_PROMPT_
Scan the records that follow, and whenever a line has the word "Soup", copy it.

····················

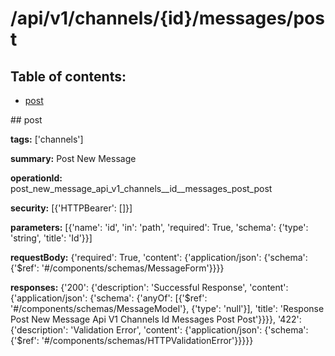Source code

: # /api/v1/channels/{id}/messages/post

## Table of contents:
- [post](#post)

<a name="post" />
## post

**tags:** ['channels']

**summary:** Post New Message

**operationId:** post_new_message_api_v1_channels__id__messages_post_post

**security:** [{'HTTPBearer': []}]

**parameters:** [{'name': 'id', 'in': 'path', 'required': True, 'schema': {'type': 'string', 'title': 'Id'}}]

**requestBody:** {'required': True, 'content': {'application/json': {'schema': {'$ref': '#/components/schemas/MessageForm'}}}}

**responses:** {'200': {'description': 'Successful Response', 'content': {'application/json': {'schema': {'anyOf': [{'$ref': '#/components/schemas/MessageModel'}, {'type': 'null'}], 'title': 'Response Post New Message Api V1 Channels  Id  Messages Post Post'}}}}, '422': {'description': 'Validation Error', 'content': {'application/json': {'schema': {'$ref': '#/components/schemas/HTTPValidationError'}}}}}

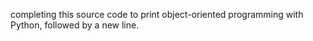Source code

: completing this source code to print object-oriented programming with Python, followed by a new line.

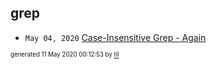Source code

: ## grep

* <code>May 04, 2020</code> [Case-Insensitive Grep - Again](2020-05-04T11-44-37-case-insensitive-grep---again.md)

<sup><sub>generated 11 May 2020 00:12:53 by <a href='https://github.com/senorprogrammer/til'>til</a></sub></sup>

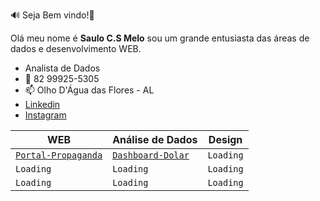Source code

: 🔊 Seja Bem vindo!👋

Olá meu nome é **Saulo C.S Melo**  sou um grande entusiasta das áreas de dados e desenvolvimento WEB.
- Analista de Dados
- 💬 82 99925-5305
- 📫 Olho D'Água das Flores - AL
- [Linkedin](http://https://www.linkedin.com/in/saulo-carvalho-dos-santos-melo-826077194/)
- [Instagram](https://www.instagram.com/sauloc.smelo/)




|WEB             |Análise de Dados               |Design                      |
|----------------|-------------------------------|-----------------------------|
|[`Portal-Propaganda`](https://github.com/saulor2d2/Projeto-portal-propaganda)|[`Dashboard-Dolar`](https://github.com/saulor2d2/Projeto-Deshboard-Dolar) |`Loading`            |
|`Loading`     |`Loading`            |`Loading`           |
|`Loading`        |`Loading`|`Loading`|





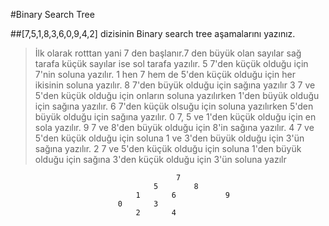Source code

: #Binary Search Tree

##[7,5,1,8,3,6,0,9,4,2] dizisinin Binary search tree aşamalarını yazınız.

>İlk olarak rotttan yani 7 den başlanır.7 den büyük olan sayılar sağ tarafa küçük sayılar ise sol tarafa yazılır.
5 7'den küçük olduğu için 7'nin soluna yazılır.
1 hen 7 hem de 5'den küçük olduğu için her ikisinin soluna yazılır.
8 7'den büyük olduğu için sağına yazılır 
3 7 ve 5'den küçük olduğu için onların soluna yazılırken 1'den büyük olduğu için sağına yazılır.
6 7'den küçük olsuğu için soluna yazılırken 5'den büyük olduğu için sağına yazılır.
0 7, 5 ve 1'den küçük olduğu için en sola yazılır.
9 7 ve 8'den büyük olduğu için 8'in sağına yazılır.
4 7 ve 5'den küçük olduğu için soluna 1 ve 3'den büyük olduğu için 3'ün sağına yazılır.
2 7 ve 5'den küçük olduğu için soluna 1'den büyük olduğu için sağına 3'den küçük olduğu için 3'ün soluna yazılr

                                         7
                                    5        8   
                                1       6           9
                            0       3
                                2       4
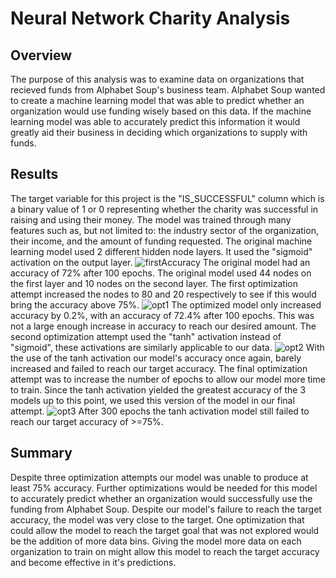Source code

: # Neural Network Charity Analysis

## Overview
The purpose of this analysis was to examine data on organizations that recieved funds from Alphabet Soup's business team.
Alphabet Soup wanted to create a machine learning model that was able to predict whether an organization would use funding wisely based on this data.
If the machine learning model was able to accurately predict this information it would greatly aid their business in deciding which organizations to supply with funds.

## Results
The target variable for this project is the "IS_SUCCESSFUL" column which is a binary value of 1 or 0 representing whether the charity was successful in raising and using their money.
The model was trained through many features such as, but not limited to: the industry sector of the organization, their income, and the amount of funding requested.
The original machine learning model used 2 different hidden node layers.
It used the "sigmoid" activation on the output layer.
![firstAccuracy](https://user-images.githubusercontent.com/96553988/168489164-037c6fcd-a18e-47e0-991d-c63cf88f63e1.png)
The original model had an accuracy of 72% after 100 epochs.
The original model used 44 nodes on the first layer and 10 nodes on the second layer.
The first optimization attempt increased the nodes to 80 and 20 respectively to see if this would bring the accuracy above 75%.
![opt1](https://user-images.githubusercontent.com/96553988/168489245-560b3c21-cdee-43ac-97c5-a48f77952a04.png)
The optimized model only increased accuracy by 0.2%, with an accuracy of 72.4% after 100 epochs.
This was not a large enough increase in accuracy to reach our desired amount.
The second optimization attempt used the "tanh" activation instead of "sigmoid", these activations are similarly applicable to our data.
![opt2](https://user-images.githubusercontent.com/96553988/168489303-43891a20-5b07-435b-9a9b-95fd8e2e73fb.png)
With the use of the tanh activation our model's accuracy once again, barely increased and failed to reach our target accuracy.
The final optimization attempt was to increase the number of epochs to allow our model more time to train.
Since the tanh activation yielded the greatest accuracy of the 3 models up to this point, we used this version of the model in our final attempt.
![opt3](https://user-images.githubusercontent.com/96553988/168489347-3d8fe3d6-9956-46fd-855f-702b9c953346.png)
After 300 epochs the tanh activation model still failed to reach our target accuracy of >=75%.

## Summary
Despite three optimization attempts our model was unable to produce at least 75% accuracy. 
Further optimizations would be needed for this model to accurately predict whether an organization would successfully use the funding from Alphabet Soup.
Despite our model's failure to reach the target accuracy, the model was very close to the target.
One optimization that could allow the model to reach the target goal that was not explored would be the addition of more data bins.
Giving the model more data on each organization to train on might allow this model to reach the target accuracy and become effective in it's predictions.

····················

_RESPONSE AREA_
The purpose of this analysis was to examine data on organizations that recieved funds from Alphabet Soup's business team.
Alphabet Soup wanted to create a machine learning model that was able to predict whether an organization would use funding wisely based on this data.
Further optimizations would be needed for this model to accurately predict whether an organization would successfully use the funding from Alphabet Soup.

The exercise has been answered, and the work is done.